**Task prompt**. Reproduce the records below exactly from their first line through the line containing "MCTS has been", omitting all pictures.

..........

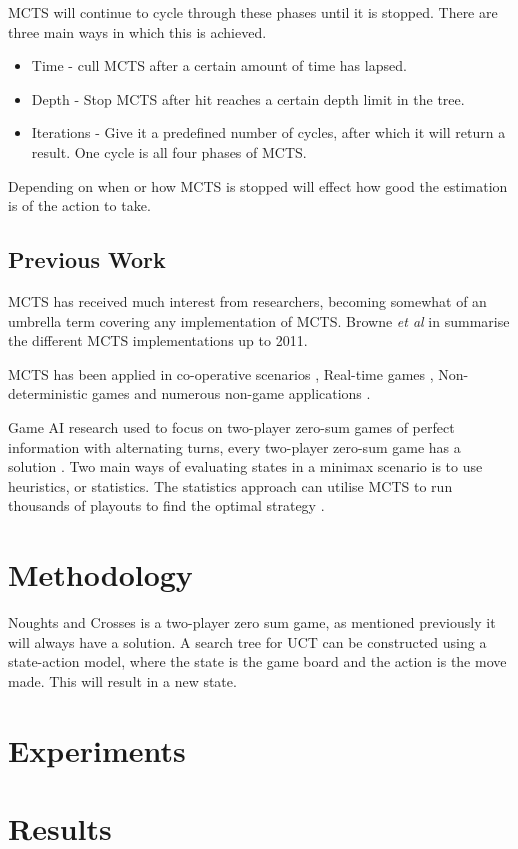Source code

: MCTS will continue to cycle through these phases until it is stopped. There are three main ways in which this is achieved.
\begin{itemize}
  \item Time - cull MCTS after a certain amount of time has lapsed.
  \item Depth - Stop MCTS after hit reaches a certain depth limit in the tree.
  \item Iterations - Give it a predefined number of cycles, after which it will return a result. One cycle is all four phases of MCTS.
\end{itemize}

Depending on when or how MCTS is stopped will effect how good the estimation is of the action to take.

\subsection{Previous Work}
MCTS has received much interest from researchers, becoming somewhat of an umbrella term covering any implementation of MCTS. Browne {\em et al} in \cite{b2} summarise the different MCTS implementations up to 2011.

MCTS has been applied in co-operative scenarios \cite{b3}, Real-time games \cite{b2}, Non-deterministic games \cite{b4} and numerous non-game applications \cite{b2}.

Game AI research used to focus on two-player zero-sum games of perfect information with alternating turns\cite{b2}, every two-player zero-sum game has a solution \cite{b5}. Two main ways of evaluating states in a minimax scenario is to use heuristics, or statistics. The statistics approach can utilise MCTS to run thousands of playouts to find the optimal strategy \cite{b5}.

\section{Methodology}
Noughts and Crosses is a two-player zero sum game, as mentioned previously it will always have a solution. A search tree for UCT can be constructed using a state-action model, where the state is the game board and the action is the move made. This will result in a new state. 

\section{Experiments}
\section{Results}
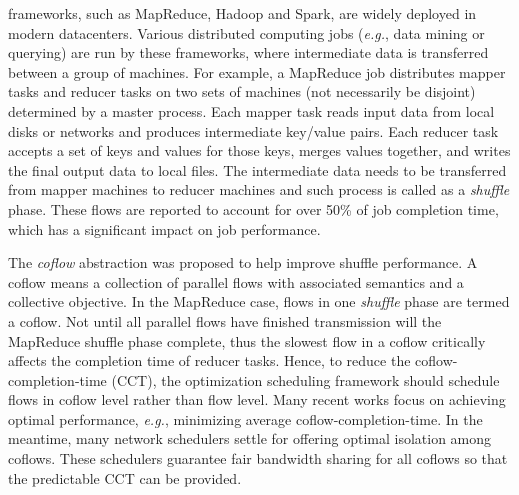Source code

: \documentclass[10pt,journal,compsoc]{IEEEtran}
\begin{document}
\IEEEpeerreviewmaketitle


 frameworks, such as MapReduce\cite{MapReduce}, Hadoop\cite{Hadoop} and Spark\cite{Spark}, are widely deployed in modern datacenters.
%
Various distributed computing jobs (\emph{e.g.}, data mining or querying) are run by these frameworks, where intermediate data is transferred between a group of machines.
%
For example, a MapReduce job distributes mapper tasks and reducer tasks on two sets of machines (not necessarily be disjoint) determined by a master process.
%
Each mapper task reads input data from local disks or networks and produces intermediate key/value pairs.
%
Each reducer task accepts a set of keys and values for those keys, merges values together, and writes the final output data to local files.
%
The intermediate data needs to be transferred from mapper machines to reducer machines and such process is called as a \emph{shuffle} phase.
%
These flows are reported to account for over 50\% of job completion time, which has a significant impact on job performance\cite{orchestra}.

The \emph{coflow} abstraction was proposed to help improve shuffle performance.
%
A coflow means a collection of parallel flows with associated semantics and a collective objective\cite{coflow}.
%
In the MapReduce case, flows in one \emph{shuffle} phase are termed a coflow. %
%
Not until all parallel flows have finished transmission will the MapReduce shuffle phase complete, thus the slowest flow %
in a coflow critically affects the completion time of reducer tasks.
%
Hence, to reduce the coflow-completion-time (CCT), the optimization scheduling framework should schedule flows in coflow level rather than flow level.
%
Many recent works focus on achieving optimal performance, \emph{e.g.}, minimizing average coflow-completion-time\cite{varys,aalo,coda,barrat,stream}. In the meantime, many network schedulers settle for offering optimal isolation among coflows\cite{HUG,DRF,faircloud,fair}.
%
These schedulers guarantee fair bandwidth sharing for all coflows so that the predictable CCT can be provided.
\end{document}
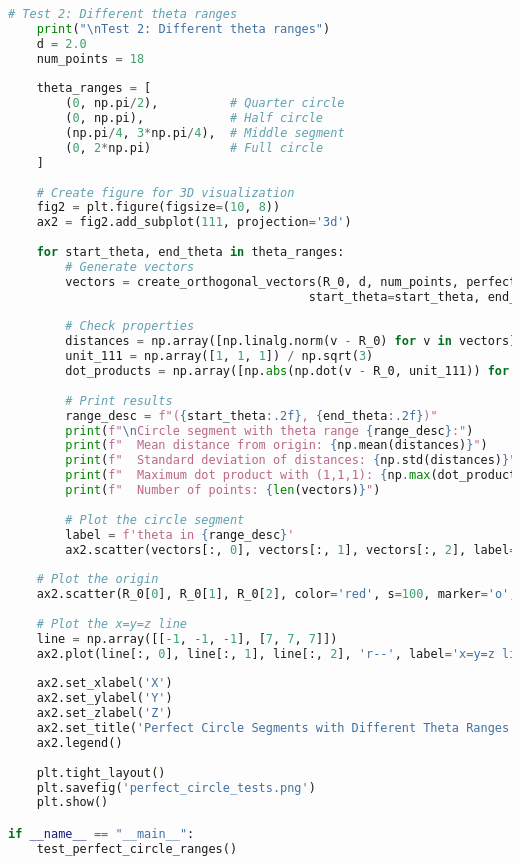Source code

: \begin{lstlisting}[language=Python]
    # Test 2: Different theta ranges
    print("\nTest 2: Different theta ranges")
    d = 2.0
    num_points = 18
    
    theta_ranges = [
        (0, np.pi/2),          # Quarter circle
        (0, np.pi),            # Half circle
        (np.pi/4, 3*np.pi/4),  # Middle segment
        (0, 2*np.pi)           # Full circle
    ]
    
    # Create figure for 3D visualization
    fig2 = plt.figure(figsize=(10, 8))
    ax2 = fig2.add_subplot(111, projection='3d')
    
    for start_theta, end_theta in theta_ranges:
        # Generate vectors
        vectors = create_orthogonal_vectors(R_0, d, num_points, perfect=True, 
                                          start_theta=start_theta, end_theta=end_theta)
        
        # Check properties
        distances = np.array([np.linalg.norm(v - R_0) for v in vectors])
        unit_111 = np.array([1, 1, 1]) / np.sqrt(3)
        dot_products = np.array([np.abs(np.dot(v - R_0, unit_111)) for v in vectors])
        
        # Print results
        range_desc = f"({start_theta:.2f}, {end_theta:.2f})"
        print(f"\nCircle segment with theta range {range_desc}:")
        print(f"  Mean distance from origin: {np.mean(distances)}")
        print(f"  Standard deviation of distances: {np.std(distances)}")
        print(f"  Maximum dot product with (1,1,1): {np.max(dot_products)}")
        print(f"  Number of points: {len(vectors)}")
        
        # Plot the circle segment
        label = f'theta in {range_desc}'
        ax2.scatter(vectors[:, 0], vectors[:, 1], vectors[:, 2], label=label)
    
    # Plot the origin
    ax2.scatter(R_0[0], R_0[1], R_0[2], color='red', s=100, marker='o', label='Origin R_0')
    
    # Plot the x=y=z line
    line = np.array([[-1, -1, -1], [7, 7, 7]])
    ax2.plot(line[:, 0], line[:, 1], line[:, 2], 'r--', label='x=y=z line')
    
    ax2.set_xlabel('X')
    ax2.set_ylabel('Y')
    ax2.set_zlabel('Z')
    ax2.set_title('Perfect Circle Segments with Different Theta Ranges')
    ax2.legend()
    
    plt.tight_layout()
    plt.savefig('perfect_circle_tests.png')
    plt.show()

if __name__ == "__main__":
    test_perfect_circle_ranges()
\end{lstlisting}

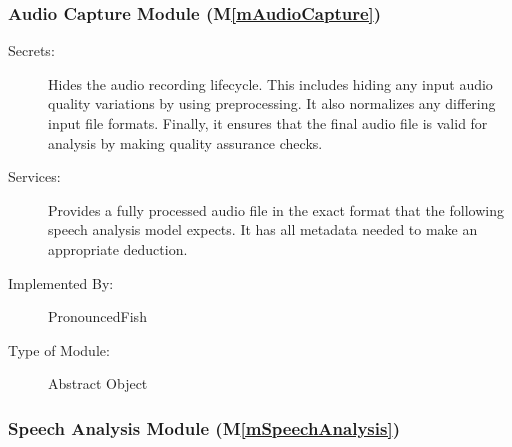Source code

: \documentclass[12pt, titlepage]{article}
\newcommand{\mref}[1]{M\ref{#1}}
\begin{document}
\subsubsection{Audio Capture Module (\mref{mAudioCapture})}

\begin{description}
\item[Secrets:]Hides the audio recording lifecycle. This includes hiding any input audio quality variations by using preprocessing. It also normalizes any differing input file formats. Finally, it ensures that the final audio file is valid for analysis by making quality assurance checks.  
\item[Services:]Provides a fully processed audio file in the exact format that the following speech analysis model expects. It has all metadata needed to make an appropriate deduction. 
\item[Implemented By:] PronouncedFish
\item[Type of Module:] Abstract Object
\end{description}

\subsubsection{Speech Analysis Module (\mref{mSpeechAnalysis})}
\end{document}
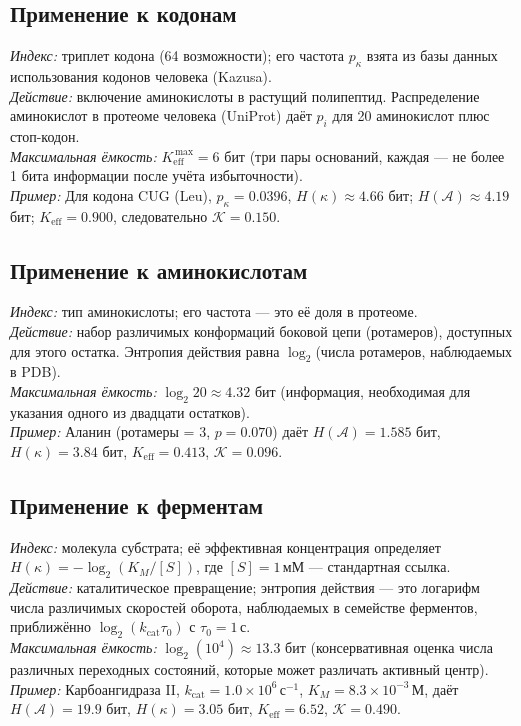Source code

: \documentclass[12pt,a4paper]{article}
\newcommand{\REL}{\mathcal{K}}          %
\newcommand{\ABS}{K_{\mathrm{eff}}}     %
\begin{document}
	\subsection{Применение к кодонам}
	\textit{Индекс:} триплет кодона (64 возможности); его частота \(p_\kappa\) взята из базы данных использования кодонов человека (Kazusa). \\
	\textit{Действие:} включение аминокислоты в растущий полипептид. Распределение аминокислот в протеоме человека (UniProt) даёт \(p_i\) для 20 аминокислот плюс стоп-кодон. \\
	\textit{Максимальная ёмкость:} \(\ABS^{\,\max}=6\) бит (три пары оснований, каждая — не более 1 бита информации после учёта избыточности). \\
	\textit{Пример:} Для кодона CUG (Leu), \(p_\kappa=0.0396\), \(H(\kappa)\approx4.66\) бит; \(H(\mathcal{A})\approx4.19\) бит; \(\ABS=0.900\), следовательно \(\REL=0.150\).
	
	\subsection{Применение к аминокислотам}
	\textit{Индекс:} тип аминокислоты; его частота — это её доля в протеоме. \\
	\textit{Действие:} набор различимых конформаций боковой цепи (ротамеров), доступных для этого остатка. Энтропия действия равна \(\log_2\)(числа ротамеров, наблюдаемых в PDB). \\
	\textit{Максимальная ёмкость:} \(\log_2 20 \approx 4.32\) бит (информация, необходимая для указания одного из двадцати остатков). \\
	\textit{Пример:} Аланин (ротамеры = 3, \(p=0.070\)) даёт \(H(\mathcal{A})=1.585\) бит, \(H(\kappa)=3.84\) бит, \(\ABS=0.413\), \(\REL=0.096\).
	
	\subsection{Применение к ферментам}
	\textit{Индекс:} молекула субстрата; её эффективная концентрация определяет \(H(\kappa) = -\log_2(K_M/[S])\), где \([S]=1\,\text{мМ}\) — стандартная ссылка. \\
	\textit{Действие:} каталитическое превращение; энтропия действия — это логарифм числа различимых скоростей оборота, наблюдаемых в семействе ферментов, приближённо \(\log_2(k_{\mathrm{cat}}\tau_0)\) с \(\tau_0=1\,\text{с}\). \\
	\textit{Максимальная ёмкость:} \(\log_2(10^4)\approx13.3\) бит (консервативная оценка числа различных переходных состояний, которые может различать активный центр). \\
	\textit{Пример:} Карбоангидраза II, \(k_{\mathrm{cat}}=1.0\times10^6\,\text{с}^{-1}\), \(K_M=8.3\times10^{-3}\,\text{М}\), даёт \(H(\mathcal{A})=19.9\) бит, \(H(\kappa)=3.05\) бит, \(\ABS=6.52\), \(\REL=0.490\).
	
\end{document}
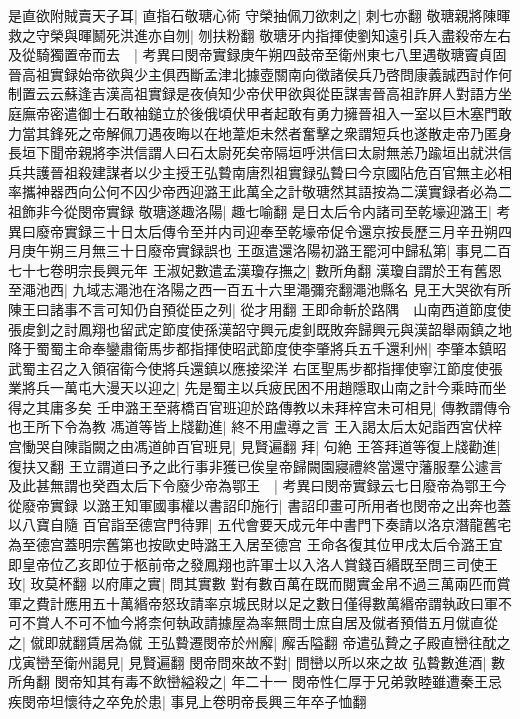 是直欲附賊賣天子耳|{
	直指石敬瑭心術}
守榮抽佩刀欲刺之|{
	刺七亦翻}
敬瑭親將陳暉救之守榮與暉鬭死洪進亦自刎|{
	刎扶粉翻}
敬瑭牙内指揮使劉知遠引兵入盡殺帝左右及從騎獨置帝而去　|{
	考異曰閔帝實録庚午朔四鼓帝至衛州東七八里遇敬瑭竇貞固晉高祖實録始帝欲與少主俱西斷孟津北據壺關南向徵諸侯兵乃啓問康義誠西討作何制置云云蘇逢吉漢高祖實録是夜偵知少帝伏甲欲與從臣謀害晉高祖詐屛人對語方坐庭廡帝密遣御士石敢袖鎚立於後俄頃伏甲者起敢有勇力擁晉祖入一室以巨木塞門敢力當其鋒死之帝解佩刀遇夜晦以在地葦炬未然者奮擊之衆謂短兵也遂散走帝乃匿身長垣下聞帝親將李洪信謂人曰石太尉死矣帝隔垣呼洪信曰太尉無恙乃踰垣出就洪信兵共護晉祖殺建謀者以少主授王弘䞇南唐烈祖實録弘䞇曰今京國阽危百官無主必相率攜神器西向公何不囚少帝西迎潞王此萬全之計敬瑭然其語按為二漢實録者必為二祖飾非今從閔帝實録}
敬瑭遂趣洛陽|{
	趣七喻翻}
是日太后令内諸司至乾壕迎潞王|{
	考異曰廢帝實録三十日太后傳令至并内司迎奉至乾壕帝促令還京按長歷三月辛丑朔四月庚午朔三月無三十日廢帝實録誤也}
王亟遣還洛陽初潞王罷河中歸私第|{
	事見二百七十七卷明宗長興元年}
王淑妃數遣孟漢瓊存撫之|{
	數所角翻}
漢瓊自謂於王有舊恩至澠池西|{
	九域志澠池在洛陽之西一百五十六里澠彌兖翻澠池縣名}
見王大哭欲有所陳王曰諸事不言可知仍自預從臣之列|{
	從才用翻}
王即命斬於路隅　山南西道節度使張䖍釗之討鳳翔也留武定節度使孫漢韶守興元䖍釗既敗奔歸興元與漢韶舉兩鎮之地降于蜀蜀主命奉鑾肅衛馬步都指揮使昭武節度使李肇將兵五千還利州|{
	李肇本鎮昭武蜀主召之入領宿衛今使將兵還鎮以應接梁洋}
右匡聖馬步都指揮使寧江節度使張業將兵一萬屯大漫天以迎之|{
	先是蜀主以兵疲民困不用趙隱取山南之計今乘時而坐得之其庸多矣}
壬申潞王至蔣橋百官班迎於路傳教以未拜梓宫未可相見|{
	傳教謂傳令也王所下令為教}
馮道等皆上牋勸進|{
	終不用盧導之言}
王入謁太后太妃詣西宮伏梓宫慟哭自陳詣闕之由馮道帥百官班見|{
	見賢遍翻}
拜|{
	句絶}
王答拜道等復上牋勸進|{
	復扶又翻}
王立謂道曰予之此行事非獲已俟皇帝歸闕園寢禮終當還守藩服羣公遽言及此甚無謂也癸酉太后下令廢少帝為鄂王　|{
	考異曰閔帝實録云七日廢帝為鄂王今從廢帝實録}
以潞王知軍國事權以書詔印施行|{
	書詔印畫可所用者也閔帝之出奔也蓋以八寶自隨}
百官詣至德宫門待罪|{
	五代會要天成元年中書門下奏請以洛京潛龍舊宅為至德宫蓋明宗舊第也按歐史時潞王入居至德宫}
王命各復其位甲戌太后令潞王宜即皇帝位乙亥即位于柩前帝之發鳳翔也許軍士以入洛人賞錢百緡既至問三司使王玫|{
	玫莫杯翻}
以府庫之實|{
	問其實數}
對有數百萬在既而閱實金帛不過三萬兩匹而賞軍之費計應用五十萬緡帝怒玫請率京城民財以足之數日僅得數萬緡帝謂執政曰軍不可不賞人不可不恤今將柰何執政請據屋為率無問士庶自居及僦者預借五月僦直從之|{
	僦即就翻賃居為僦}
王弘䞇遷閔帝於州廨|{
	廨舌隘翻}
帝遣弘贄之子殿直巒往酖之戊寅巒至衛州謁見|{
	見賢遍翻}
閔帝問來故不對|{
	問巒以所以來之故}
弘䞇數進酒|{
	數所角翻}
閔帝知其有毒不飲巒縊殺之|{
	年二十一}
閔帝性仁厚于兄弟敦睦雖遭秦王忌疾閔帝坦懷待之卒免於患|{
	事見上卷明帝長興三年卒子恤翻}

..........

**Task response**.
Source code

: MCTS will continue to cycle through these phases until it is stopped. There are three main ways in which this is achieved.
\begin{itemize}
  \item Time - cull MCTS after a certain amount of time has lapsed.
  \item Depth - Stop MCTS after hit reaches a certain depth limit in the tree.
  \item Iterations - Give it a predefined number of cycles, after which it will return a result. One cycle is all four phases of MCTS.
\end{itemize}

Depending on when or how MCTS is stopped will effect how good the estimation is of the action to take.

\subsection{Previous Work}
MCTS has received much interest from researchers, becoming somewhat of an umbrella term covering any implementation of MCTS. Browne {\em et al} in \cite{b2} summarise the different MCTS implementations up to 2011.

MCTS has been applied in co-operative scenarios \cite{b3}, Real-time games \cite{b2}, Non-deterministic games \cite{b4} and numerous non-game applications \cite{b2}.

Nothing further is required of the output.